▸ EXERCISE AIM
Each line in the entries below that holds the string "Both" must be copied.

▸ PROVIDED DATA
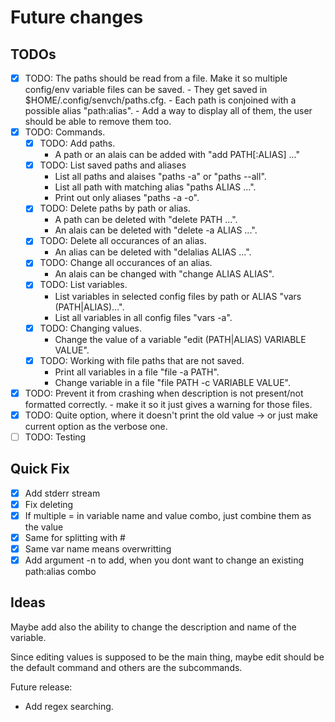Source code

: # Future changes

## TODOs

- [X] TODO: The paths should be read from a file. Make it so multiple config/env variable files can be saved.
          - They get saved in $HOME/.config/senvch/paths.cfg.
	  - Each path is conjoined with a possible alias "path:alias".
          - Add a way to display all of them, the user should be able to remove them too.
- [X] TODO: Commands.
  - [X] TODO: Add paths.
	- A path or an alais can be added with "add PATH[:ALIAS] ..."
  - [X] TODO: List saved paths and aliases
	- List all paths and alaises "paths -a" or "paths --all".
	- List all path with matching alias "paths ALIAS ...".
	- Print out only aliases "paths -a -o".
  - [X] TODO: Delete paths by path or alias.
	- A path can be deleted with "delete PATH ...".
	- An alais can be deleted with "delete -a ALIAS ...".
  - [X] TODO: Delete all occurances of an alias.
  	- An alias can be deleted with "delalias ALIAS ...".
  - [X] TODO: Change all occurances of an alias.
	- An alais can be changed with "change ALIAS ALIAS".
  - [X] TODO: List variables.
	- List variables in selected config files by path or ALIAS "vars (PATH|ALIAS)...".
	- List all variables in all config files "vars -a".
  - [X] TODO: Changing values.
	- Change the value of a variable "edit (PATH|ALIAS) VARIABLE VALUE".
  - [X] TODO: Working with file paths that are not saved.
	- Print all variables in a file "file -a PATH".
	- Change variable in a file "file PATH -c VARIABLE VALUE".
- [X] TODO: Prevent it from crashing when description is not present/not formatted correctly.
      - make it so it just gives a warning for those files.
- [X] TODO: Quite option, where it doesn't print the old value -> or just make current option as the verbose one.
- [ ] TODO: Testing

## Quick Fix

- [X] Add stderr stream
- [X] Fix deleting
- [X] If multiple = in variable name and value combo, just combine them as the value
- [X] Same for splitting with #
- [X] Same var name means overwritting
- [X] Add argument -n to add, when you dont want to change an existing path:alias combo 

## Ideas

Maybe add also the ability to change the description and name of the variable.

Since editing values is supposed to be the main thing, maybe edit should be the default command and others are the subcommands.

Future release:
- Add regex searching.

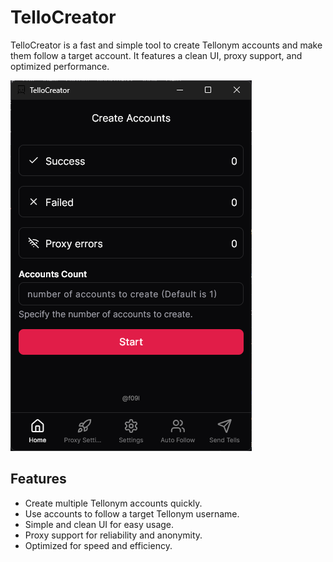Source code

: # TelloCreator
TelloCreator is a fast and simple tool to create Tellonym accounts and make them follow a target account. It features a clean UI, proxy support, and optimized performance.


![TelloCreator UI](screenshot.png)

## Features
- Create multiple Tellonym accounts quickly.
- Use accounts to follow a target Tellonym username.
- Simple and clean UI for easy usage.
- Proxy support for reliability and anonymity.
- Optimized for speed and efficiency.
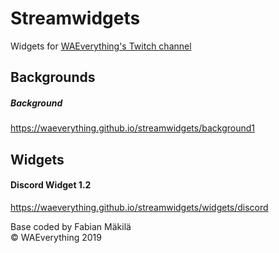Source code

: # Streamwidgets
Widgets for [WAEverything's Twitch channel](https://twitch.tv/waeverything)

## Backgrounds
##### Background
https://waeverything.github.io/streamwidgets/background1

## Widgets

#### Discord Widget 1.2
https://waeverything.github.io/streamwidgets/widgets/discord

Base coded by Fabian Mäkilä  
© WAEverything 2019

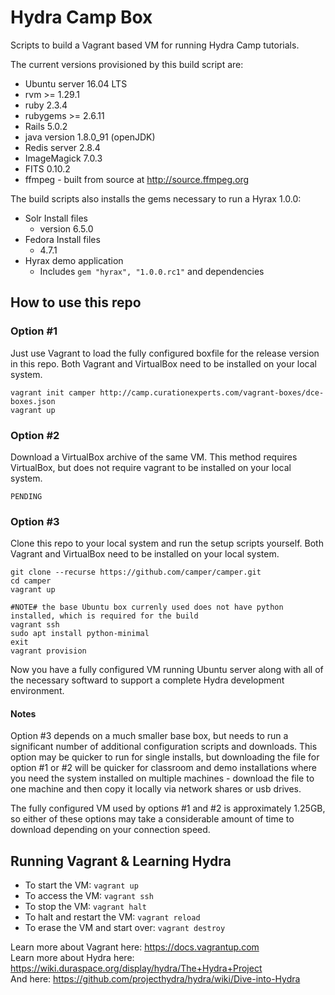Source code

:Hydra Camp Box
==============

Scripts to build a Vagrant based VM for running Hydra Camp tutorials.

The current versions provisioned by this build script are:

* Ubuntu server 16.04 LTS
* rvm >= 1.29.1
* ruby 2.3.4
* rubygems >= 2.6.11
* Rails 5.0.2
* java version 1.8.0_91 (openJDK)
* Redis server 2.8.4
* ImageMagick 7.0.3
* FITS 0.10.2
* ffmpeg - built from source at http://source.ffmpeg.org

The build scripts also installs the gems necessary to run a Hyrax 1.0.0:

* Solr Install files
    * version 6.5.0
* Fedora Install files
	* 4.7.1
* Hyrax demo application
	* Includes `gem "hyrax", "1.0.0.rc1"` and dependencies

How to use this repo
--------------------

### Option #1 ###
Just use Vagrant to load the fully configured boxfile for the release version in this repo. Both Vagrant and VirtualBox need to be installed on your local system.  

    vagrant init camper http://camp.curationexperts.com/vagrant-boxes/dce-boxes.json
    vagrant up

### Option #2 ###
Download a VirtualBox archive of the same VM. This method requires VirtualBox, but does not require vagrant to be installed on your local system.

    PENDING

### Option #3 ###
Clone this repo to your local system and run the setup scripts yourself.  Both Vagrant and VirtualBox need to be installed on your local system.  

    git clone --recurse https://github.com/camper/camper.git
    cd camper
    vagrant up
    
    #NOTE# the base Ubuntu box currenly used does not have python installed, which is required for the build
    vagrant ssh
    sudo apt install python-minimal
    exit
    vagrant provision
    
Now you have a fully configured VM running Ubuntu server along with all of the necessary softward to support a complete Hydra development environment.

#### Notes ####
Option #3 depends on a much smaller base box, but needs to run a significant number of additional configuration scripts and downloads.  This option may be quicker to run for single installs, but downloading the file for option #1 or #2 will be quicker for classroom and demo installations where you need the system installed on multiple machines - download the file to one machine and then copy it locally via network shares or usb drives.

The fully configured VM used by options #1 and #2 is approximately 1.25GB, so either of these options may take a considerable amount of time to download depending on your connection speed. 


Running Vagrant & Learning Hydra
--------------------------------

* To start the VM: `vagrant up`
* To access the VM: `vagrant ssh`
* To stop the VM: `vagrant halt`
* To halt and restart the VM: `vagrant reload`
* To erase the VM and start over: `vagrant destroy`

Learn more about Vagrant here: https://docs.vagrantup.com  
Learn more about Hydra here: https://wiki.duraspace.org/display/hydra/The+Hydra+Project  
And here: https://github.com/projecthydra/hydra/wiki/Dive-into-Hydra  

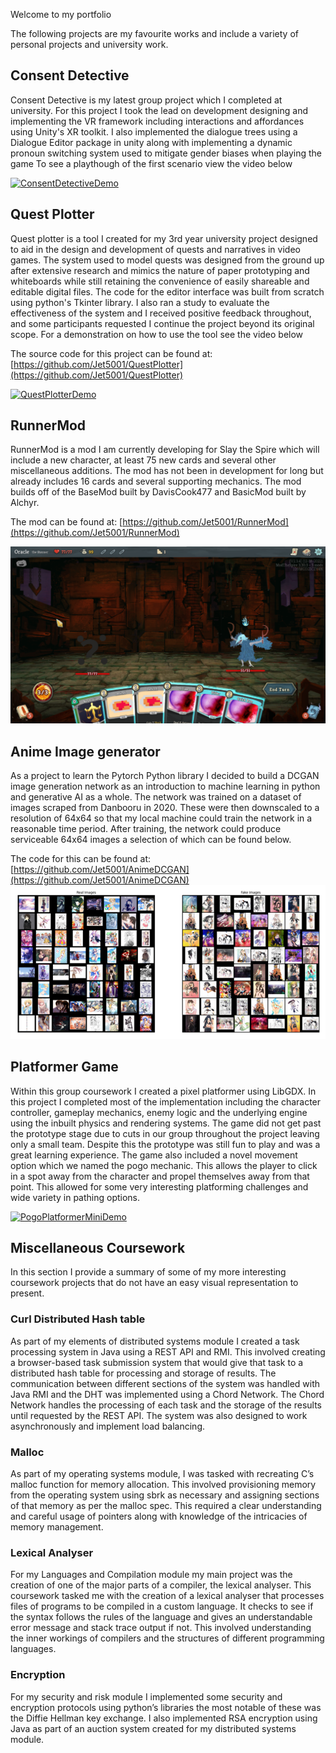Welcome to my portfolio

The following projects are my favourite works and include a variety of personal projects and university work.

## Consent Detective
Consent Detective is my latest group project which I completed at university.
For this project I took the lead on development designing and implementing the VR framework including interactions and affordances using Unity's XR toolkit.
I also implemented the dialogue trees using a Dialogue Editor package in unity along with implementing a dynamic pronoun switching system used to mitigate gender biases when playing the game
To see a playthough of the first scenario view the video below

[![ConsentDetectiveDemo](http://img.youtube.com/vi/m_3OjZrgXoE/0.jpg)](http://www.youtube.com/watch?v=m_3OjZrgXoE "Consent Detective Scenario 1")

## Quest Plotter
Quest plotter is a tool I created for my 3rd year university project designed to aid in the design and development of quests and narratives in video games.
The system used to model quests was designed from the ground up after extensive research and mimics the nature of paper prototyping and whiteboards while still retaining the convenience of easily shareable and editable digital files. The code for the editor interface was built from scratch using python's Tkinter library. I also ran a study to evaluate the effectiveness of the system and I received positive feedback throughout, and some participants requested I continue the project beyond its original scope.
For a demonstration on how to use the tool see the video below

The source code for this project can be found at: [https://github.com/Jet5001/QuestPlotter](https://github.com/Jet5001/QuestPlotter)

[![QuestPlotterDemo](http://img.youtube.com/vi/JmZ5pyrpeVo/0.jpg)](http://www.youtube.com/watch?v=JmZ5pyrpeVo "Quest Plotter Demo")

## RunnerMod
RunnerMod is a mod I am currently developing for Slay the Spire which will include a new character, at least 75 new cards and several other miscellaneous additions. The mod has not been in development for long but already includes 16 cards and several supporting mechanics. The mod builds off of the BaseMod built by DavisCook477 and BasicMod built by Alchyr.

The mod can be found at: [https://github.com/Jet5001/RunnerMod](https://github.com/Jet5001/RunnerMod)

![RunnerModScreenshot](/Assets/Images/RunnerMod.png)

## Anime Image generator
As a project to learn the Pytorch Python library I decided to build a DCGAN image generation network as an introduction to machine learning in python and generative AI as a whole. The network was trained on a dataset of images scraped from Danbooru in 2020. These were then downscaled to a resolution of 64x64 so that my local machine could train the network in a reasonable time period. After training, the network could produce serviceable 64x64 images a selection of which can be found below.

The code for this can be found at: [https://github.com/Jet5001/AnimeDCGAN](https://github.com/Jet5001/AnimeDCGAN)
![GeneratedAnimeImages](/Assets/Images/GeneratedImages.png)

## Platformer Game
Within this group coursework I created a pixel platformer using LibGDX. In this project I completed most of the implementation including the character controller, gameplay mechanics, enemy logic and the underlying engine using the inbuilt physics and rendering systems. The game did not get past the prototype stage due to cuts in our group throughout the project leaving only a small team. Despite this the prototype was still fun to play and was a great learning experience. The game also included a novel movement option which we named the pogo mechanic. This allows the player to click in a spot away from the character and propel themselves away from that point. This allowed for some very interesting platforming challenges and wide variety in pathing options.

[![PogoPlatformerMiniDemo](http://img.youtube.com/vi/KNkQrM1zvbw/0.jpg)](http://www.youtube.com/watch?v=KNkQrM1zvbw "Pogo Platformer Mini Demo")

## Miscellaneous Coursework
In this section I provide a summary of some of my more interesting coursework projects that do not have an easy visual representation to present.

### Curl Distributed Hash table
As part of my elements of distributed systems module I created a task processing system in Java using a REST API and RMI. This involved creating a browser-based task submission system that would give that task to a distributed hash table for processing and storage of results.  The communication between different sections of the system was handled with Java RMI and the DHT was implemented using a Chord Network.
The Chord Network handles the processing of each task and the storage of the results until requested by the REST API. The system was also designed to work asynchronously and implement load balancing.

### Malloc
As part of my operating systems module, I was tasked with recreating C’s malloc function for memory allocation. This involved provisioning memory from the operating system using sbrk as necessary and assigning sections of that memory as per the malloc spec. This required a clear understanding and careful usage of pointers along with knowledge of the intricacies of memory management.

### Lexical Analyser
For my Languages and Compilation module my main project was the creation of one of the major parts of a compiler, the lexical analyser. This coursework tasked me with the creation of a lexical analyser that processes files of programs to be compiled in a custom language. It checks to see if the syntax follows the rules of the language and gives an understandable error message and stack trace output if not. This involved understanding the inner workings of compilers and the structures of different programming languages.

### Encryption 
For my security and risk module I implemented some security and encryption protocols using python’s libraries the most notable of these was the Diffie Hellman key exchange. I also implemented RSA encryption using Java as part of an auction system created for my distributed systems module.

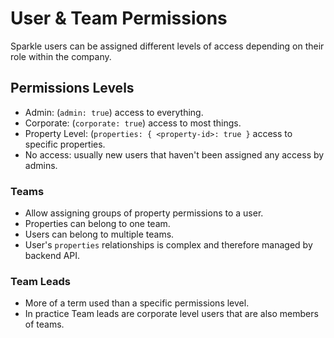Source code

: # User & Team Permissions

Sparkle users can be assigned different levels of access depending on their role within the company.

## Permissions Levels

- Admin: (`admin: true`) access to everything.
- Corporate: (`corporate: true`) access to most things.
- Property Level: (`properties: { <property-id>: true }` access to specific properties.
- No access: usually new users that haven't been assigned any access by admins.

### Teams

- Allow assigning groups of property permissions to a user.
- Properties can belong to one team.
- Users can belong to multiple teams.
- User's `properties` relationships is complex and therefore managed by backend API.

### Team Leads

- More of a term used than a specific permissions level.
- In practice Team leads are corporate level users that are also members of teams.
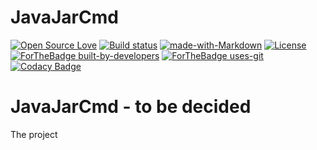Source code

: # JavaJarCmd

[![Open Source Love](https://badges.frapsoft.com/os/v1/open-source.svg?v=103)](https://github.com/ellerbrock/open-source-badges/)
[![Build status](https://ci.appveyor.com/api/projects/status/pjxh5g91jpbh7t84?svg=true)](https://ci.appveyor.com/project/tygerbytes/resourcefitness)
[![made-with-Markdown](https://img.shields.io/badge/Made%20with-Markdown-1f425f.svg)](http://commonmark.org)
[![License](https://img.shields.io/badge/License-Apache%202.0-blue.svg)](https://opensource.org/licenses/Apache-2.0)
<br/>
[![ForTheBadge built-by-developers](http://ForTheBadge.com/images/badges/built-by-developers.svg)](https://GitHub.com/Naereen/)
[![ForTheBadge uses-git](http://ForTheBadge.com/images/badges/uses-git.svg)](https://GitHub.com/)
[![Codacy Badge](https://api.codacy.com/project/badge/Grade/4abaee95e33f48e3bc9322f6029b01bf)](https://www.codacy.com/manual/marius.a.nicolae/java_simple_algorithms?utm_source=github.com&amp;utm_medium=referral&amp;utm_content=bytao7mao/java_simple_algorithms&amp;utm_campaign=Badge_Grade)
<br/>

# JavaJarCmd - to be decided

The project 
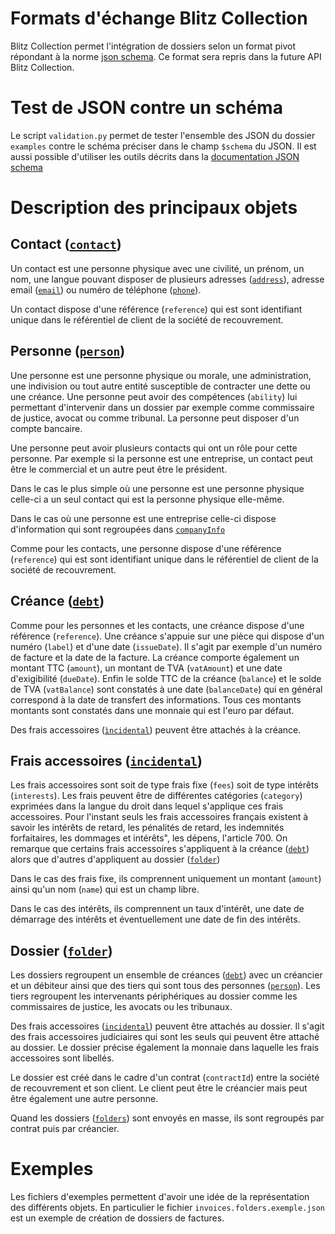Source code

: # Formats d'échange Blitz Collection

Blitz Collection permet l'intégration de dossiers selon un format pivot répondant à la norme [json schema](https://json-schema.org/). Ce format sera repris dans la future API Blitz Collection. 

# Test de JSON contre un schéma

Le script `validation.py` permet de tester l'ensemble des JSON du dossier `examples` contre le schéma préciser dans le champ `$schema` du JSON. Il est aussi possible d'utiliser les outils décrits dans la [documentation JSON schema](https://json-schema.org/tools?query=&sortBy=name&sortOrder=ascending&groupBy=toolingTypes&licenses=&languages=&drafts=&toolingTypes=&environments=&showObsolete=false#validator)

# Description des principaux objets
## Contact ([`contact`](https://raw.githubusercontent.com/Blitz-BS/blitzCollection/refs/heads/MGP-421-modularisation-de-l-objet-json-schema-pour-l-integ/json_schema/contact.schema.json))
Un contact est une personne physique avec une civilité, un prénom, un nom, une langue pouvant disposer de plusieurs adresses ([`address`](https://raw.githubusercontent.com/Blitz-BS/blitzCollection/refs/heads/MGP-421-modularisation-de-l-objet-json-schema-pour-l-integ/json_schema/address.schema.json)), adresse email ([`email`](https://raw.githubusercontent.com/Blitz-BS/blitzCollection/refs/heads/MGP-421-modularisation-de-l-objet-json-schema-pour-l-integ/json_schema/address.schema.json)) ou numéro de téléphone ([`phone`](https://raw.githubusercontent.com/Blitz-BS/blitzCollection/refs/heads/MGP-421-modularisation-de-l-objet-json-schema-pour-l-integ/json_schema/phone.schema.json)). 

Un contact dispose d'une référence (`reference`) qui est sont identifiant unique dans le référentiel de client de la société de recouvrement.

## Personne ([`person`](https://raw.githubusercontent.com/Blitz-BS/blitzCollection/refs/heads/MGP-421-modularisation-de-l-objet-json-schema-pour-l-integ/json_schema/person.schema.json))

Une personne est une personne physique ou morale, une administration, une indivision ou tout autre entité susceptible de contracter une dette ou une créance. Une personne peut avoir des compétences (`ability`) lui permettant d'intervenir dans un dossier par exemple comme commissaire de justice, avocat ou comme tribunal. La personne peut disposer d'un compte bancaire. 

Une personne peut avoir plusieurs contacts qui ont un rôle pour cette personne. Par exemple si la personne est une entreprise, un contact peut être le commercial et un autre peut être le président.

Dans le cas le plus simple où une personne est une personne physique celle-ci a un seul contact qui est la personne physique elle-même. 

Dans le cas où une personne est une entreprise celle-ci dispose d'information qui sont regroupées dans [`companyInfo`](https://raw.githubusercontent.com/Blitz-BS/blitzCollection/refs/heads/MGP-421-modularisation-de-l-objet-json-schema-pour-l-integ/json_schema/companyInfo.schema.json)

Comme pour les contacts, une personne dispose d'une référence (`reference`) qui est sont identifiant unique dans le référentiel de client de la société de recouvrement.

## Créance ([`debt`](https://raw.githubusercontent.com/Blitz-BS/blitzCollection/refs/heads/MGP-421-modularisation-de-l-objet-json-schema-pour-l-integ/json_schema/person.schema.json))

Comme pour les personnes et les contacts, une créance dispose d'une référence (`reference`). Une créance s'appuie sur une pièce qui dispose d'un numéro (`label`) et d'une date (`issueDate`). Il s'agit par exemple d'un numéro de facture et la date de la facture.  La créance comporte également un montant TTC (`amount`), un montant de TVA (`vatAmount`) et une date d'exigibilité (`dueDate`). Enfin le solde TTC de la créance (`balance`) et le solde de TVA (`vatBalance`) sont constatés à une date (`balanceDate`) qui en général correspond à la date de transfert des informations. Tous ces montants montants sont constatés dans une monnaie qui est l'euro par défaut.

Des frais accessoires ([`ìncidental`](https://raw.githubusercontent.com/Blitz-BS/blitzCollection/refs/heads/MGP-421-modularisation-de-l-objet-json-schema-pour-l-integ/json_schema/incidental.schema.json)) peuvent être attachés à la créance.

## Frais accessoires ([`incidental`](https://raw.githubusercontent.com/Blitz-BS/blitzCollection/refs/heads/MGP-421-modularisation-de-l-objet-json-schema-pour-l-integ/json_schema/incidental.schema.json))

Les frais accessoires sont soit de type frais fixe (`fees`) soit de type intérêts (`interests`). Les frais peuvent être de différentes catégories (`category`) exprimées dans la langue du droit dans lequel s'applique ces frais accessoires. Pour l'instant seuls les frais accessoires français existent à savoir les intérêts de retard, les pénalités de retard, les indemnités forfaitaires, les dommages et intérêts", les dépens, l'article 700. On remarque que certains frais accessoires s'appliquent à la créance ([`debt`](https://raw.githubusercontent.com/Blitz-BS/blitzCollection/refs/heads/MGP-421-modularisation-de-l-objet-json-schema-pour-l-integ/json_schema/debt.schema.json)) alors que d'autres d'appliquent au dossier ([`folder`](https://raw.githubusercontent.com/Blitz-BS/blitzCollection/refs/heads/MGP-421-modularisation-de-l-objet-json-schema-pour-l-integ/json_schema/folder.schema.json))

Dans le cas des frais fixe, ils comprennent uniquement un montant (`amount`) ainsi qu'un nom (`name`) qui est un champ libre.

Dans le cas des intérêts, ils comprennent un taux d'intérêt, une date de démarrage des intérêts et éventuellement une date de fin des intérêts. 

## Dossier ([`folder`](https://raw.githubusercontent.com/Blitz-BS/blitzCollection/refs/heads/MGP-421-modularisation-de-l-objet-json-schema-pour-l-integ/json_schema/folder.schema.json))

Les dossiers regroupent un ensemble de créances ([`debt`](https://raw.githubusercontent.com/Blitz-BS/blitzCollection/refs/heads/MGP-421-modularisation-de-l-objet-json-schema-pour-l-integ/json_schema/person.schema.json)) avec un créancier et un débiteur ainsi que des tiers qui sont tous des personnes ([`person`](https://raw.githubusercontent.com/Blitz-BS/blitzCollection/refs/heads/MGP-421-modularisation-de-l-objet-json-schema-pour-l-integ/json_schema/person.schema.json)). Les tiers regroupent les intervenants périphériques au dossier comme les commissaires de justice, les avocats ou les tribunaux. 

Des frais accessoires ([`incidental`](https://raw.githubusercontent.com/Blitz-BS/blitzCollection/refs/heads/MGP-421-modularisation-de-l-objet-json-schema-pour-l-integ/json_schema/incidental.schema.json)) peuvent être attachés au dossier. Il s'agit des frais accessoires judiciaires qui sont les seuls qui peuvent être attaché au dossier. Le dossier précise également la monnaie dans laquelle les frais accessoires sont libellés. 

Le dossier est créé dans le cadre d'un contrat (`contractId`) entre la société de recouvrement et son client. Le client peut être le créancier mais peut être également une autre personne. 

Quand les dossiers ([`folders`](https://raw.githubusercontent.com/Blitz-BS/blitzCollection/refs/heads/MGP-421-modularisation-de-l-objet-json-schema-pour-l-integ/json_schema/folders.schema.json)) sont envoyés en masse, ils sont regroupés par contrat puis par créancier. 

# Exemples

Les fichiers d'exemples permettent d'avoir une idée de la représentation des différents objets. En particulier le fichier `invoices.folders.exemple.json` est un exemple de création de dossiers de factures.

▸ FINAL ANSWER
Just use Vagrant to load the fully configured boxfile for the release version in this repo. Both Vagrant and VirtualBox need to be installed on your local system.  
Clone this repo to your local system and run the setup scripts yourself.  Both Vagrant and VirtualBox need to be installed on your local system.  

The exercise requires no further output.